[Start of Attachment]
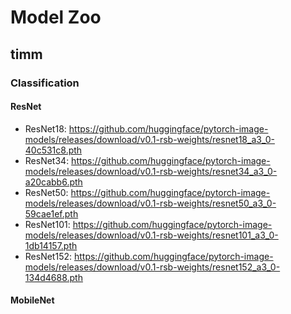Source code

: # Model Zoo

## timm

### Classification 

#### ResNet

* ResNet18: https://github.com/huggingface/pytorch-image-models/releases/download/v0.1-rsb-weights/resnet18_a3_0-40c531c8.pth
* ResNet34: https://github.com/huggingface/pytorch-image-models/releases/download/v0.1-rsb-weights/resnet34_a3_0-a20cabb6.pth
* ResNet50: https://github.com/huggingface/pytorch-image-models/releases/download/v0.1-rsb-weights/resnet50_a3_0-59cae1ef.pth
* ResNet101: https://github.com/huggingface/pytorch-image-models/releases/download/v0.1-rsb-weights/resnet101_a3_0-1db14157.pth
* ResNet152: https://github.com/huggingface/pytorch-image-models/releases/download/v0.1-rsb-weights/resnet152_a3_0-134d4688.pth

#### MobileNet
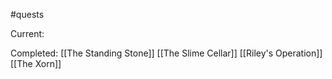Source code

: #quests 

Current:


Completed:
[[The Standing Stone]]
[[The Slime Cellar]]
[[Riley's Operation]]
[[The Xorn]]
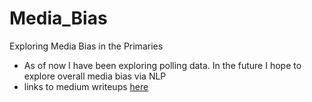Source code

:# Media_Bias
Exploring Media Bias in the Primaries
+ As of now I have been exploring polling data.  In the future I hope to explore overall media bias via NLP
+ links to medium writeups [here](https://medium.com/@justinscott_60149)

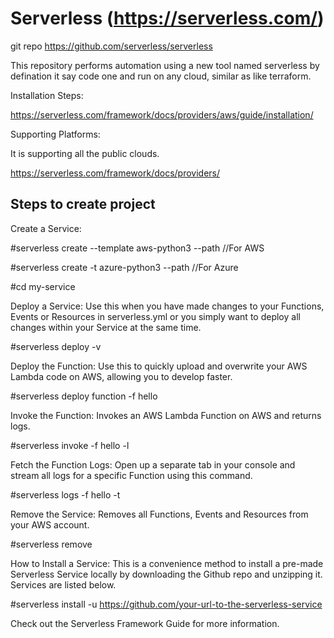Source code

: # Serverless (https://serverless.com/)

git repo https://github.com/serverless/serverless

This repository performs automation using a new tool named serverless by defination it say code one and run on any cloud, similar as like terraform.

Installation Steps:

https://serverless.com/framework/docs/providers/aws/guide/installation/

Supporting Platforms:

It is supporting all the public clouds.

https://serverless.com/framework/docs/providers/

## Steps to create project

Create a Service:

#serverless create --template aws-python3 --path <my-service>   //For AWS

#serverless create -t azure-python3 --path <my-service>    //For Azure
  
#cd my-service

Deploy a Service:
Use this when you have made changes to your Functions, Events or Resources in serverless.yml or you simply want to deploy all changes within your Service at the same time.

#serverless deploy -v

Deploy the Function:
Use this to quickly upload and overwrite your AWS Lambda code on AWS, allowing you to develop faster.

#serverless deploy function -f hello

Invoke the Function:
Invokes an AWS Lambda Function on AWS and returns logs.

#serverless invoke -f hello -l

Fetch the Function Logs:
Open up a separate tab in your console and stream all logs for a specific Function using this command.

#serverless logs -f hello -t

Remove the Service:
Removes all Functions, Events and Resources from your AWS account.

#serverless remove

How to Install a Service:
This is a convenience method to install a pre-made Serverless Service locally by downloading the Github repo and unzipping it. Services are listed below.

#serverless install -u https://github.com/your-url-to-the-serverless-service

Check out the Serverless Framework Guide for more information.
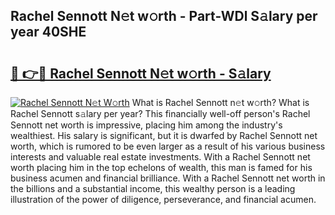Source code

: ## Rachel Sennott N𝚎t w𝚘rth - Part-WDl S𝚊lary per year 40SHE

# <h2><a href="http://gc1xoif.nevu.top/?p=Rachel+Sennott">🔗 👉🔴 Rachel Sennott N𝚎t w𝚘rth - S𝚊lary</a></h2>

[![Rachel Sennott N𝚎t W𝚘rth](https://i.imgur.com/Oavwk0R.jpeg)](http://gc1xoif.nevu.top/?p=Rachel+Sennott)
What is Rachel Sennott n𝚎t w𝚘rth? What is Rachel Sennott s𝚊lary per year?
This financially well-off person's Rachel Sennott net worth is impressive, placing him among the industry's wealthiest. His salary is significant, but it is dwarfed by Rachel Sennott net worth, which is rumored to be even larger as a result of his various business interests and valuable real estate investments. With a Rachel Sennott net worth placing him in the top echelons of wealth, this man is famed for his business acumen and financial brilliance. With a Rachel Sennott net worth in the billions and a substantial income, this wealthy person is a leading illustration of the power of diligence, perseverance, and financial acumen.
[End of Attachment]
## PROBLEM TO SOLVE
Please, from the entries above, set down exactly the lines from the one containing "w𝚘rth - S𝚊lary</a></h2>" through the one containing "What is Rachel Sennott n𝚎t", and only those.

## TASK SOLUTION
# <h2><a href="http://gc1xoif.nevu.top/?p=Rachel+Sennott">🔗 👉🔴 Rachel Sennott N𝚎t w𝚘rth - S𝚊lary</a></h2>

[![Rachel Sennott N𝚎t W𝚘rth](https://i.imgur.com/Oavwk0R.jpeg)](http://gc1xoif.nevu.top/?p=Rachel+Sennott)
What is Rachel Sennott n𝚎t w𝚘rth? What is Rachel Sennott s𝚊lary per year?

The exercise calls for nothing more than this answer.